1 Chronicles 29:13, “Now, our God, we give you thanks, and praise your glorious name.”
Someone once asked me what my takeaway was after returning from my first journey to Nicaragua. It took me some time to come to an answer that I was comfortable with. The answer, when it came, was that I had returned home with a greater spirit of thankfulness.
A few years before that trip I asked Rev. Dr. John Sundquist, former Director of ABC International Ministries, a question about ABC ongoing evangelism in third world countries. I will not forget his first sentence in reply. Dr. Sundquist said that the term third world would be better referred to as the majority world because more people live in those areas of the world than libr in communities such as our own.

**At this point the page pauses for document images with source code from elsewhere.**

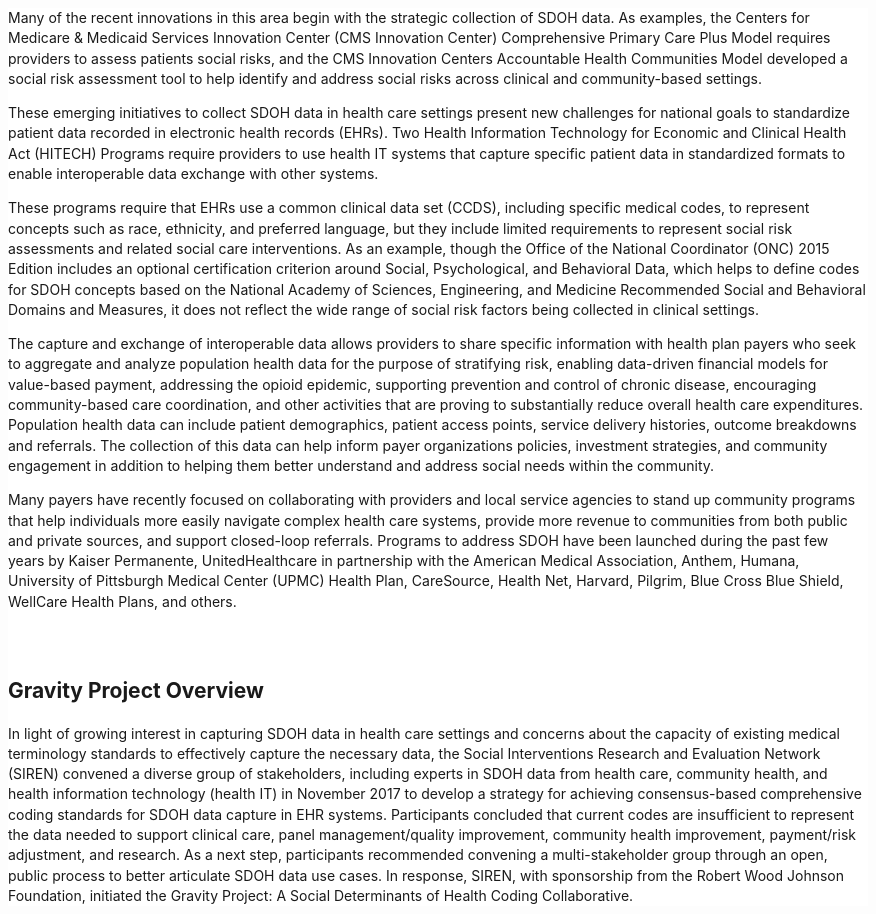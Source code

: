 Many of the recent innovations in this area begin with the strategic collection of SDOH data.  As examples, the Centers for Medicare & Medicaid Services Innovation Center (CMS Innovation Center) Comprehensive Primary Care Plus Model requires providers to assess patients social risks, and the CMS Innovation Centers Accountable Health Communities Model developed a social risk assessment tool to help identify and address social risks across clinical and community-based settings. 

These emerging initiatives to collect SDOH data in health care settings present new challenges for national goals to standardize patient data recorded in electronic health records (EHRs).   Two Health Information Technology for Economic and Clinical Health Act (HITECH) Programs require providers to use health IT systems that capture specific patient data in standardized formats to enable interoperable data exchange with other systems. 

These programs require that EHRs use a common clinical data set (CCDS), including specific medical codes, to represent concepts such as race, ethnicity, and preferred language, but they include limited requirements to represent social risk assessments and related social care interventions.  As an example, though the Office of the National Coordinator (ONC) 2015 Edition includes an optional certification criterion around Social, Psychological, and Behavioral Data, which helps to define codes for SDOH concepts based on the National Academy of Sciences, Engineering, and Medicine Recommended Social and Behavioral Domains and Measures, it does not reflect the wide range of social risk factors being collected in clinical settings. 

The capture and exchange of interoperable data allows providers to share specific information with health plan payers who seek to aggregate and analyze population health  data for the purpose of stratifying risk, enabling data-driven financial models for value-based payment, addressing the opioid epidemic, supporting prevention and control of chronic disease, encouraging community-based care coordination, and other activities that are proving to substantially reduce overall health care expenditures.  Population health data can include patient demographics, patient access points, service delivery histories, outcome breakdowns and referrals.  The collection of this data can help inform payer organizations policies, investment strategies, and community engagement in addition to helping them better understand and address social needs within the community.

Many payers have recently focused on collaborating with providers and local service agencies to stand up community programs that help individuals more easily navigate complex health care systems, provide more revenue to communities from both public and private sources, and support closed-loop referrals.  Programs to address SDOH have been launched during the past few years by Kaiser Permanente, UnitedHealthcare in partnership with the American Medical Association, Anthem, Humana, University of Pittsburgh Medical Center (UPMC) Health Plan, CareSource, Health Net, Harvard, Pilgrim, Blue Cross Blue Shield, WellCare Health Plans, and others. 

<br>

## Gravity Project Overview

In light of growing interest in capturing SDOH data in health care settings and concerns about the capacity of existing medical terminology standards to effectively capture the necessary data, the Social Interventions Research and Evaluation Network (SIREN) convened a diverse group of stakeholders, including experts in SDOH data from health care, community health, and health information technology (health IT) in November 2017 to develop a strategy for achieving consensus-based comprehensive coding standards for SDOH data capture in EHR systems.  Participants concluded that current codes are insufficient to represent the data needed to support clinical care, panel management/quality improvement, community health improvement, payment/risk adjustment, and research.  As a next step, participants recommended convening a multi-stakeholder group through an open, public process to better articulate SDOH data use cases.  In response, SIREN, with sponsorship from the Robert Wood Johnson Foundation, initiated the Gravity Project:  A Social Determinants of Health Coding Collaborative.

To this day more people travel on foot than by motorized vehicles. The dependence upon a community well is a basic necessity for masses of people. Medical care is often not available to a great multitude of families, and if it is, their ability to travel to where it is available is often very limited. Food in many parts of the world is what they, or their community, can grow or raise each year.
In October of this year, SmartCaptialMind.com posted that the median annual income worldwide is only $850 U.S. Dollars. (They also printed that people who earn more than $41,000 U.S. Dollars a year are in the top 3% of the richest people in the world.)
We at Meridian Avenue are among those blessed to have access to transportation either by car or by bus. Medical care, water and food are available to all of us. We are greatly blessed in this nation, and having seen some of the rest of the world, I dare say that we have become blind to what we have.
I humbly ask that in the eleven days remaining until Thanksgiving that we each take a moment to give thanks to our Lord, and our God, for what we have received.